Utah family businesses face unique challenges

Harmony • Zions Bank holds conference geared for family-operated companies.
This is an archived article that was published on sltrib.com in 2014, and information in the article may be outdated. It is provided only for personal research purposes and may not be reprinted.

When Natalie Kaddas took over the family business from her in-laws, she ran head-first into a series of unique issues that other business owners don't.

There was more pressure to succeed to impress her mother- and father-in-law. She had to tell family members who worked there that there is a definite separation between family and work life. And it wasn't exactly easy to tell family members that they had to start filling out expense reports.

"They really weren't very happy with me," she said. "For a normal business that may seem normal. But for a family business, they may say, 'Why do we need to do that?' That is so challenging because you walk a fine line between being a daughter-in-law and being a boss."

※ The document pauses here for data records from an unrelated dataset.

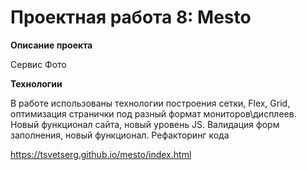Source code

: # Проектная работа 8: Mesto


**Описание проекта**

Сервис Фото

**Технологии**

В работе использованы технологии построения сетки, Flex, Grid, оптимизация странички под разный формат мониторов\дисплеев.
Новый функционал сайта, новый уровень JS.
Валидация форм заполнения, новый функционал.
Рефакторинг кода

https://tsvetserg.github.io/mesto/index.html

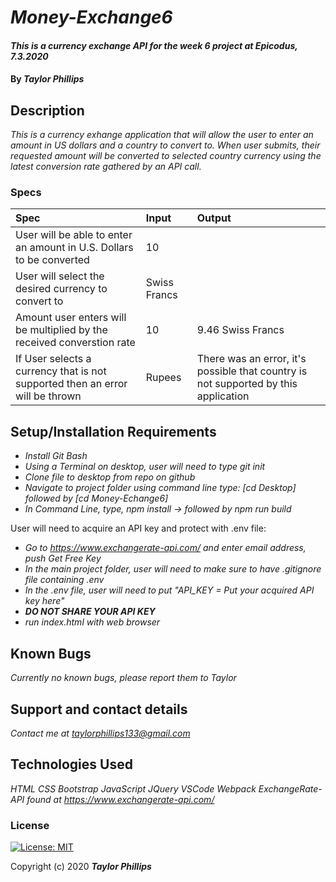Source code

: # _Money-Exchange6_

#### _This is a currency exchange API for the week 6 project at Epicodus, 7.3.2020_

#### By _**Taylor Phillips**_

## Description

_This is a currency exhange application that will allow the user to enter an amount in US dollars and a country to convert to.  When user submits, their requested amount will be converted to selected country currency using the latest conversion rate gathered by an API call._

### Specs
| Spec | Input | Output |
| :-------------     | :------------- | :------------- |
| User will be able to enter an amount in U.S. Dollars to be converted  |   10  |       |
| User will select the desired currency to convert to  |  Swiss Francs |   |
| Amount user enters will be multiplied by the received converstion rate  |  10 |  9.46 Swiss Francs   |
| If User selects a currency that is not supported then an error will be thrown   | Rupees  |  There was an error, it's possible that country is not supported by this application  |

## Setup/Installation Requirements

* _Install Git Bash_
* _Using a Terminal on desktop, user will need to type git init_
* _Clone file to desktop from repo on github_
* _Navigate to project folder using command line type: [cd Desktop] followed by [cd Money-Echange6]_
* _In Command Line, type, npm install -> followed by npm run build_

User will need to acquire an API key and protect with .env file:
* _Go to <https://www.exchangerate-api.com/> and enter email address, push Get Free Key_
* _In the main project folder, user will need to make sure to have .gitignore file containing .env_
* _In the .env file, user will need to put "API_KEY = Put your acquired API key here"_
* _**DO NOT SHARE YOUR API KEY**_
* _run index.html with web browser_

## Known Bugs

_Currently no known bugs, please report them to Taylor_

## Support and contact details

_Contact me at <taylorphillips133@gmail.com>_

## Technologies Used

_HTML_
_CSS_
_Bootstrap_
_JavaScript_
_JQuery_
_VSCode_
_Webpack_
_ExchangeRate-API  found at <https://www.exchangerate-api.com/>_

### License

[![License: MIT](https://img.shields.io/badge/License-MIT-yellow.svg)](https://opensource.org/licenses/MIT)

Copyright (c) 2020 **_Taylor Phillips_**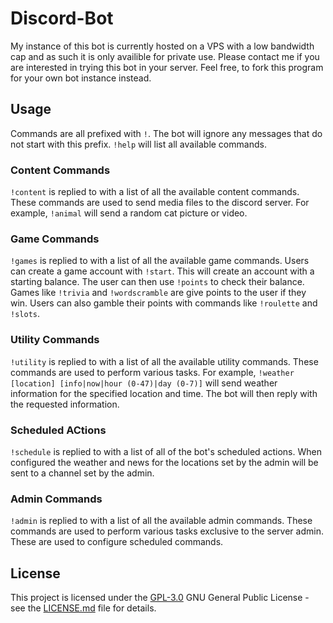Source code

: # Discord-Bot

My instance of this bot is currently hosted on a VPS with a low bandwidth cap and as such it is only availible for private use. Please contact me if you are interested in trying this bot in your server. Feel free, to fork this program for your own bot instance instead.

## Usage

Commands are all prefixed with `!`. The bot will ignore any messages that do not start with this prefix. `!help` will list all available commands.

### Content Commands

`!content` is replied to with a list of all the available content commands. These commands are used to send media files to the discord server. For example, `!animal` will send a random cat picture or video.

### Game Commands

`!games` is replied to with a list of all the available game commands. Users can create a game account with `!start`. This will create an account with a starting balance. The user can then use `!points` to check their balance. Games like `!trivia` and `!wordscramble` are give points to the user if they win. Users can also gamble their points with commands like `!roulette` and `!slots`.

### Utility Commands

`!utility` is replied to with a list of all the available utility commands. These commands are used to perform various tasks. For example, `!weather [location] [info|now|hour (0-47)|day (0-7)]` will send weather information for the specified location and time. The bot will then reply with the requested information.

### Scheduled ACtions

`!schedule` is replied to with a list of all of the bot's scheduled actions. When configured the weather and news for the locations set by the admin will be sent to a channel set by the admin.

### Admin Commands

`!admin` is replied to with a list of all the available admin commands. These commands are used to perform various tasks exclusive to the server admin. These are used to configure scheduled commands.

## License

This project is licensed under the [GPL-3.0](LICENSE.md)
GNU General Public License - see the [LICENSE.md](LICENSE.md) file for
details.
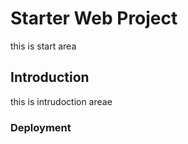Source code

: # Starter Web Project

this is start area

## Introduction

this is intrudoction areae

### Deployment


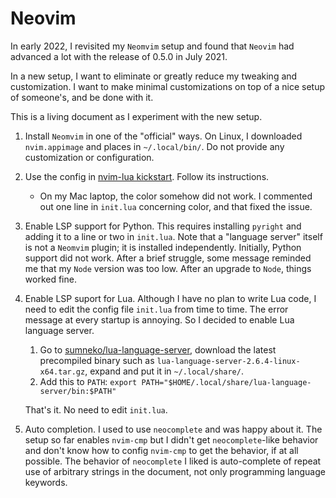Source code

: # Neovim

In early 2022, I revisited my `Neomvim` setup and found that `Neovim` had advanced a lot with the release of 0.5.0 in July 2021.

In a new setup, I want to eliminate or greatly reduce my tweaking and customization. I want to make minimal customizations on top of a nice setup of someone's, and be done with it.

This is a living document as I experiment with the new setup.

1. Install `Neomvim` in one of the "official" ways. On Linux, I downloaded `nvim.appimage` and places in `~/.local/bin/`.
Do not provide any customization or configuration.

2. Use the config in [nvim-lua kickstart](https://github.com/nvim-lua/kickstart.nvim). Follow its instructions.

   - On my Mac laptop, the color somehow did not work. I commented out one line in `init.lua` concerning color, and that fixed the issue.

3. Enable LSP support for Python. This requires installing `pyright` and adding it to a line or two in `init.lua`. Note that a  "language server" itself is not a `Neomvim` plugin; it is installed independently. Initially, Python support did not work. After a brief struggle, some message reminded me that my `Node` version was too low. After an upgrade to `Node`, things worked fine.

4. Enable LSP suport for Lua. Although I have no plan to write Lua code, I need to edit the config file `init.lua` from time to time. The error message at every startup is annoying. So I decided to enable Lua language server.

   1. Go to [sumneko/lua-language-server](https://github.com/sumneko/lua-language-server), download the latest precompiled binary such as `lua-language-server-2.6.4-linux-x64.tar.gz`, expand and put it in `~/.local/share/`.
   2. Add this to `PATH`: `export PATH="$HOME/.local/share/lua-language-server/bin:$PATH"`

   That's it. No need to edit `init.lua`.

5. Auto completion. I used to use `neocomplete` and was happy about it. The setup so far enables `nvim-cmp` but I didn't get `neocomplete`-like behavior and don't know how to config `nvim-cmp` to get the behavior, if at all possible. The behavior of `neocomplete` I liked is auto-complete of repeat use of arbitrary strings in the document, not only programming language keywords.
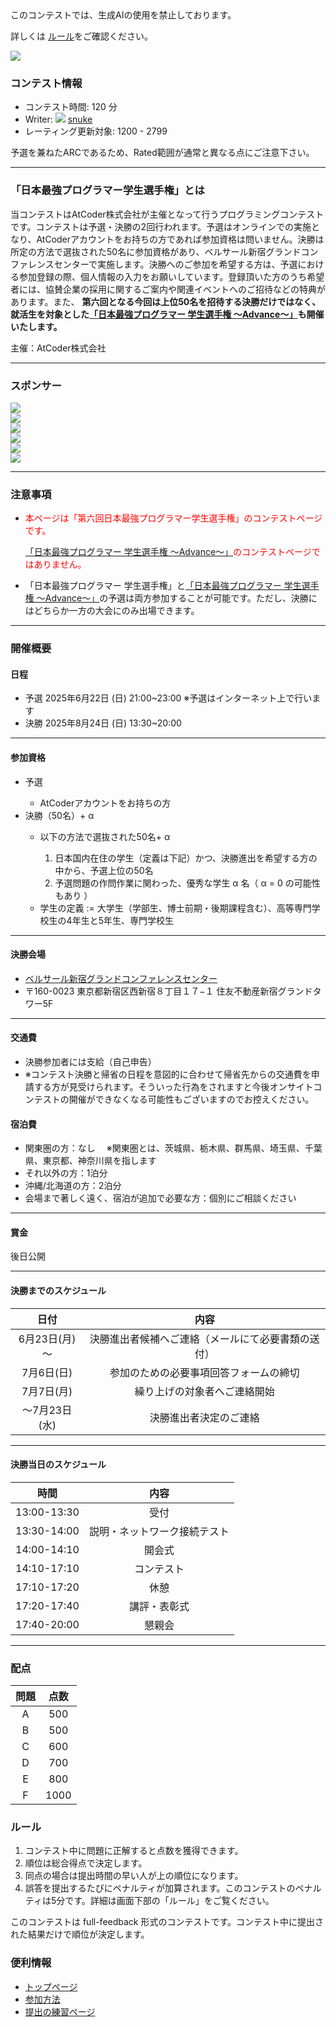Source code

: 
<div>

<style>
#t {
    text-align: left;
  }

  .mylist {
    margin-top: 0px;
    padding-left: 20px;
    list-style-type: none;
  }

  .mylist ul {
    margin-top: 0px;
  }

  .sponsore-label {
    margin: 40px 0 40px 0;
  }

  .sponsore-label h3 {
    text-align: center;
    margin: 0 0 0 0;
  }

  .sponsore {
    text-align: center;
    margin: 0 0 40px 0;
  }

  div.platinum-rectangle img {
    width: 180px;
    height: 90px;
    object-fit: contain;
  }

  div.gold-rectangle img {
    width: 150px;
    height: 75px;
    object-fit: contain;
  }

  div.silver-rectangle img {
    width: 120px;
    height: 60px;
    margin-top: 10px;
    margin-bottom: 10px;
    object-fit: contain;
  }

  div.silver-square img {
    width: 60px;
    height: 60px;
    margin-top: 10px;
    margin-bottom: 10px;
    object-fit: contain;
  }

  div.blonze-rectangle img {
    width: 100px;
    height: 50px;
    object-fit: contain;
  }

  table thead tr th {
    text-align: center;
  }

  table tbody tr td {
    text-align: center;
  }

</style>

<span>

<span>

<span>
このコンテストでは、生成AIの使用を禁止しております。

詳しくは
  <a href="https://info.atcoder.jp/entry/llm-rules-ja?_gl=1*pg9i2k*_ga*NjgwOTI3NTUwLjE3Mzc0NDgzMDE.*_ga_RC512FD18N*czE3NDk3MDQ0NDgkbzQyMiRnMSR0MTc0OTcwNzQ1MiRqMjgkbDAkaDA.">ルール</a>をご確認ください。

</span>

<div>

<img src="https://img.atcoder.jp/arc1000/logo.png">

</img>

</div>



### **コンテスト情報**

<section>

<ul>

<li>
コンテスト時間: 120 分
</li>

<li>
Writer: 
<img src="https://atcoder.jp//img.atcoder.jp/assets/icon/crown_silver.png">

</img>
<a href="https://atcoder.jp/contests/arc201/users/snuke">
<span>
snuke
</span>
</a>
</li>

<li>
レーティング更新対象: 
<span>
1200
</span>
- 
<span>
2799
</span>

</li>

</ul>

<p>
予選を兼ねたARCであるため、Rated範囲が通常と異なる点にご注意下さい。
</p>

</section>

---

### **「日本最強プログラマー学生選手権」とは**

<section>

<p>
当コンテストはAtCoder株式会社が主催となって行うプログラミングコンテストです。コンテストは予選・決勝の2回行われます。予選はオンラインでの実施となり、AtCoderアカウントをお持ちの方であれば参加資格は問いません。決勝は所定の方法で選抜された50名に参加資格があり、ベルサール新宿グランドコンファレンスセンターで実施します。決勝へのご参加を希望する方は、予選における参加登録の際、個人情報の入力をお願いしています。登録頂いた方のうち希望者には、協賛企業の採用に関するご案内や関連イベントへのご招待などの特典があります。また、
<b>
第六回となる今回は上位50名を招待する決勝だけではなく、就活生を対象とした<a href="https://atcoder.jp/contests/abc412">「日本最強プログラマー 学生選手権 ～Advance～」</a>も開催いたします。
</b>

</p>

<div>
主催：AtCoder株式会社
</div>

</section>

---

### **スポンサー**

<div>

<div>

<div>

<div>
<a href="https://www.uniquevision.co.jp/">
<img src="https://img.atcoder.jp/arc201/uniquevision_log.png">

</img>
</a>
</div>

</div>

<div>

<div>
<a href="https://www.algo-artis.com/ ">
<img src="https://img.atcoder.jp/masters-qual/ALGOARTIS.png">

</img>
</a>
</div>

</div>

<div>

<div>
<a href="https://recruit.elysium.co.jp/">
<img src="https://img.atcoder.jp/abc358/ELYSIUM_logo.jpg">

</img>
</a>
</div>

</div>

<div>

<div>
<a href="https://www.future.co.jp/recruit/?utm_source=atcoder&utm_medium=referral&utm_campaign=arc180&utm_content=topsponsorlogo">
<img src="https://img.atcoder.jp/abc313/cf0977ed790e5ed4b883b022d112a36a.png">

</img>
</a>
</div>

</div>

<div>

<div>
<a href="https://www.fixstars.com/ja">
<img src="https://img.atcoder.jp/abc412/fixstars-logo.png">

</img>
</a>
</div>

</div>

<div>

<div>
<a href="https://www.basenet.co.jp/recruit/index.html">
<img src="https://img.atcoder.jp/arc201/43e0ea566d5bfe77220990a11aa3f26d.png">

</img>
</a>
</div>

</div>

</div>

</div>

---

### **注意事項**

<section>

<ul>

<li>

<font color="red">本ページは「第六回日本最強プログラマー学生選手権」のコンテストページです。

<a href="https://atcoder.jp/contests/abc412">「日本最強プログラマー 学生選手権 ～Advance～」</a>のコンテストページではありません。</font>

</li>

<li>
「日本最強プログラマー 学生選手権」と<a href="https://atcoder.jp/contests/abc412">「日本最強プログラマー 学生選手権 ～Advance～」</a>の予選は両方参加することが可能です。ただし、決勝にはどちらか一方の大会にのみ出場できます。
</li>

</ul>

</section>

---

### **開催概要**

#### **日程**

<ul>

<li>
予選 2025年6月22日
<span>
(日)
</span>
21:00~23:00 
<span>
※予選はインターネット上で行います
</span>

</li>

<li>
決勝 2025年8月24日
<span>
(日)
</span>
13:30~20:00
    
</li>

</ul>

---

#### **参加資格**

<ul>

<li>
予選
</li>

<ul>

<li>
AtCoderアカウントをお持ちの方
</li>

</ul>

<li>
決勝（50名）+ α 
</li>

<ul>

<li>
以下の方法で選抜された50名+ α 
</li>

<ol>

<li>
日本国内在住の学生（定義は下記）かつ、決勝進出を希望する方の中から、予選上位の50名
</li>

<li>
予選問題の作問作業に関わった、優秀な学生 α 名（ α = 0 の可能性もあり ）
</li>

</ol>

<li>
学生の定義 := 大学生（学部生、博士前期・後期課程含む）、高等専門学校生の4年生と5年生、専門学校生
</li>

</ul>

</ul>

---

#### **決勝会場**

<ul>

<li>
<a href="https://www.bellesalle.co.jp/shisetsu/shinjuku/bs_shinjukugrand/">ベルサール新宿グランドコンファレンスセンター</a>
</li>

<li>
〒160-0023 東京都新宿区西新宿８丁目１７−１ 住友不動産新宿グランドタワー5F
</li>

</ul>

---

#### **交通費**

<ul>

<li>
決勝参加者には支給（自己申告）
</li>

<li>
※コンテスト決勝と帰省の日程を意図的に合わせて帰省先からの交通費を申請する方が見受けられます。そういった行為をされますと今後オンサイトコンテストの開催ができなくなる可能性もございますのでお控えください。
</li>

</ul>

#### **宿泊費**

<ul>

<li>
関東圏の方：なし　
<span>
※関東圏とは、茨城県、栃木県、群馬県、埼玉県、千葉県、東京都、神奈川県を指します
</span>

</li>

<li>
それ以外の方：1泊分
</li>

<li>
沖縄/北海道の方：2泊分
</li>

<li>
会場まで著しく遠く、宿泊が追加で必要な方：個別にご相談ください
</li>

</ul>

---

#### **賞金**

<section>
後日公開
    
</section>

---

#### **決勝までのスケジュール**

<section>

<div>

<div>

<table>

<thead>

<tr>

<th>
日付
</th>

<th>
内容
</th>

</tr>

</thead>

<tbody>

<tr>

<td>
6月23日(月)～
</td>

<td>
決勝進出者候補へご連絡（メールにて必要書類の送付）
</td>

</tr>

<tr>

<td>
7月6日(日)
</td>

<td>
参加のための必要事項回答フォームの締切
</td>

</tr>

<tr>

<td>
7月7日(月)
</td>

<td>
繰り上げの対象者へご連絡開始
</td>

</tr>

<tr>

<td>
～7月23日(水)
</td>

<td>
決勝進出者決定のご連絡
</td>

</tr>

</tbody>

</table>

</div>

</div>

</section>

---

#### **決勝当日のスケジュール**

<section>

<div>

<div>

<table>

<thead>

<tr>

<th>
時間
</th>

<th>
内容
</th>

</tr>

</thead>

<tbody>

<tr>

<td>
13:00-13:30
</td>

<td>
受付
</td>

</tr>

<tr>

<td>
13:30-14:00
</td>

<td>
説明・ネットワーク接続テスト
</td>

</tr>

<tr>

<td>
14:00-14:10
</td>

<td>
開会式
</td>

</tr>

<tr>

<td>
14:10-17:10
</td>

<td>
コンテスト
</td>

</tr>

<tr>

<td>
17:10-17:20
</td>

<td>
休憩
</td>

</tr>

<tr>

<td>
17:20-17:40
</td>

<td>
講評・表彰式
</td>

</tr>

<tr>

<td>
17:40-20:00
</td>

<td>
懇親会
</td>

</tr>

</tbody>

</table>

</div>

</div>

</section>

---

### **配点**

<section>

<div>

<div>

<table>

<thead>

<tr>

<th>
問題
</th>

<th>
点数
</th>

</tr>

</thead>

<tbody>

<tr>

<td>
A
</td>

<td>
500
</td>

</tr>

<tr>

<td>
B
</td>

<td>
500
</td>

</tr>

<tr>

<td>
C
</td>

<td>
600
</td>

</tr>

<tr>

<td>
D
</td>

<td>
700
</td>

</tr>

<tr>

<td>
E
</td>

<td>
800
</td>

</tr>

<tr>

<td>
F
</td>

<td>
1000
</td>

</tr>

</tbody>

</table>

</div>

</div>

</section>

### **ルール**

<section>

<ol>

<li>
コンテスト中に問題に正解すると点数を獲得できます。
</li>

<li>
順位は総合得点で決定します。
</li>

<li>
同点の場合は提出時間の早い人が上の順位になります。
</li>

<li>
誤答を提出するたびにペナルティが加算されます。このコンテストのペナルティは5分です。詳細は画面下部の「ルール」をご覧ください。
</li>

</ol>

<p>
このコンテストは full-feedback 形式のコンテストです。コンテスト中に提出された結果だけで順位が決定します。
      
</p>

</section>

### **便利情報**

<ul>

<li>
<a href="https://atcoder.jp/">トップページ</a>
</li>

<li>
<a href="https://atcoder.jp/post/2">参加方法</a>
</li>

<li>
<a href="https://atcoder.jp/contests/practice">提出の練習ページ</a>
</li>

</ul>

</span>

</span>

</div>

Kaddas, 41, who is the general manager of Kaddas Enterprises in Salt Lake City, which designs and manufactures plastic parts for clients such as airlines and the Utah Transit Authority, is attending a one-day conference put on by Zions Bank that is geared for family businesses.

The Zions Bank Family Services Conference will be held Tuesday and is by invitation only. During the conference, attendees will learn how to best make the transition to running a family business and how to raise financially responsible children and grandchildren who are growing up in the business.

"I'm hoping to understand the resources available for family businesses because they are different," Kaddas said. "You have your own family dynamic and how it's entangled with the business element."

According to the Conway Center for Family Business, 80 to 90 percent of all U.S. businesses are family-owned and/or family-controlled. About 35 percent of Fortune 500 companies are family-controlled. And issues like succession of the family business will become a larger issue. According to the center, more than 40 percent of the country's family-controlled business owners are expected to retire by 2017. Yet more than half of them had not yet selected a successor.

"At Zions Bank, we are equipping our clients with expertise to define and plan the future of their businesses," Zions Bank Family Business Services Manager Chaitali Patel said in a statement. "This helps them retain and build wealth, family harmony and priceless legacies."

After taking over Kaddas Enterprises in 2008, the company of 22 employees grew 37 percent in 2012 and 10 percent last year. Kaddas said she and her family have been able to find that family harmony as she turned the company into a successful business.

"It adds some complexity to some of the relationships. But I said that these are our business goals … just like any organization and here's what we're doing and how we're doing it," said. "The logical side always tends to win out over the emotional side."

Even with her husband, who is the head engineer for the company, Kaddas knows how to keep the business and family life in check.

"We don't commute together and we don't eat lunch together," she said about not spending too much time together. "That's the rule."